__Activity__: Every record below is to be copied exactly, with its images omitted.

────────────────────────────────────────

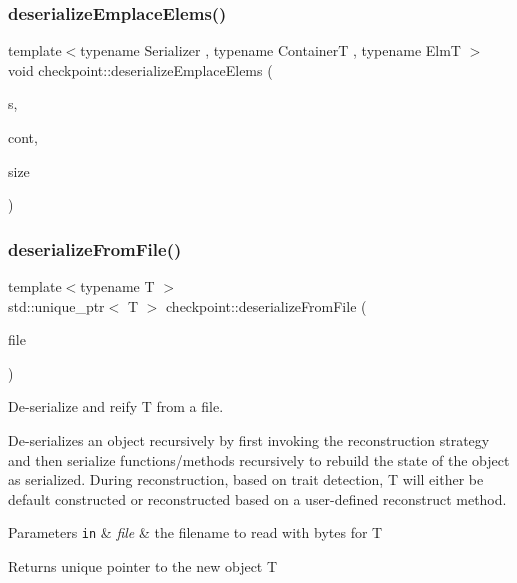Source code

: \subsubsection{\texorpdfstring{deserialize\+Emplace\+Elems()}{deserializeEmplaceElems()}}
{\footnotesize\ttfamily template$<$typename Serializer , typename ContainerT , typename ElmT $>$ \\
void checkpoint\+::deserialize\+Emplace\+Elems (\begin{DoxyParamCaption}\item[{\hyperlink{structcheckpoint_1_1_serializer}{Serializer} \&}]{s,  }\item[{ContainerT \&}]{cont,  }\item[{typename Container\+T\+::size\+\_\+type}]{size }\end{DoxyParamCaption})\hspace{0.3cm}{\ttfamily [inline]}}

\mbox{\label{namespacecheckpoint_ad71bcfe197379c59aa16f737b7e2cf3e}} 
\subsubsection{\texorpdfstring{deserialize\+From\+File()}{deserializeFromFile()}}
{\footnotesize\ttfamily template$<$typename T $>$ \\
std\+::unique\+\_\+ptr$<$ T $>$ checkpoint\+::deserialize\+From\+File (\begin{DoxyParamCaption}\item[{std\+::string const \&}]{file }\end{DoxyParamCaption})}



De-\/serialize and reify {\ttfamily T} from a file. 

De-\/serializes an object recursively by first invoking the reconstruction strategy and then {\ttfamily serialize} functions/methods recursively to rebuild the state of the object as serialized. During reconstruction, based on trait detection, {\ttfamily T} will either be default constructed or reconstructed based on a user-\/defined reconstruct method.


\begin{DoxyParams}[1]{Parameters}
\mbox{\tt in}  & {\em file} & the filename to read with bytes for {\ttfamily T} \\
\hline
\end{DoxyParams}
\begin{DoxyReturn}{Returns}
unique pointer to the new object {\ttfamily T} 
\end{DoxyReturn}
\mbox{\label{namespacecheckpoint_af605968a3b8731448c68e5c9fff917ee}}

────────────────────────────────────────

__Expected answer__:
Source code

: \subsubsection{\texorpdfstring{deserialize\+Emplace\+Elems()}{deserializeEmplaceElems()}}
{\footnotesize\ttfamily template$<$typename Serializer , typename ContainerT , typename ElmT $>$ \\
void checkpoint\+::deserialize\+Emplace\+Elems (\begin{DoxyParamCaption}\item[{\hyperlink{structcheckpoint_1_1_serializer}{Serializer} \&}]{s,  }\item[{ContainerT \&}]{cont,  }\item[{typename Container\+T\+::size\+\_\+type}]{size }\end{DoxyParamCaption})\hspace{0.3cm}{\ttfamily [inline]}}

\mbox{\label{namespacecheckpoint_ad71bcfe197379c59aa16f737b7e2cf3e}} 
\subsubsection{\texorpdfstring{deserialize\+From\+File()}{deserializeFromFile()}}
{\footnotesize\ttfamily template$<$typename T $>$ \\
std\+::unique\+\_\+ptr$<$ T $>$ checkpoint\+::deserialize\+From\+File (\begin{DoxyParamCaption}\item[{std\+::string const \&}]{file }\end{DoxyParamCaption})}



De-\/serialize and reify {\ttfamily T} from a file. 

De-\/serializes an object recursively by first invoking the reconstruction strategy and then {\ttfamily serialize} functions/methods recursively to rebuild the state of the object as serialized. During reconstruction, based on trait detection, {\ttfamily T} will either be default constructed or reconstructed based on a user-\/defined reconstruct method.


\begin{DoxyParams}[1]{Parameters}
\mbox{\tt in}  & {\em file} & the filename to read with bytes for {\ttfamily T} \\
\hline
\end{DoxyParams}
\begin{DoxyReturn}{Returns}
unique pointer to the new object {\ttfamily T} 
\end{DoxyReturn}
\mbox{\label{namespacecheckpoint_af605968a3b8731448c68e5c9fff917ee}}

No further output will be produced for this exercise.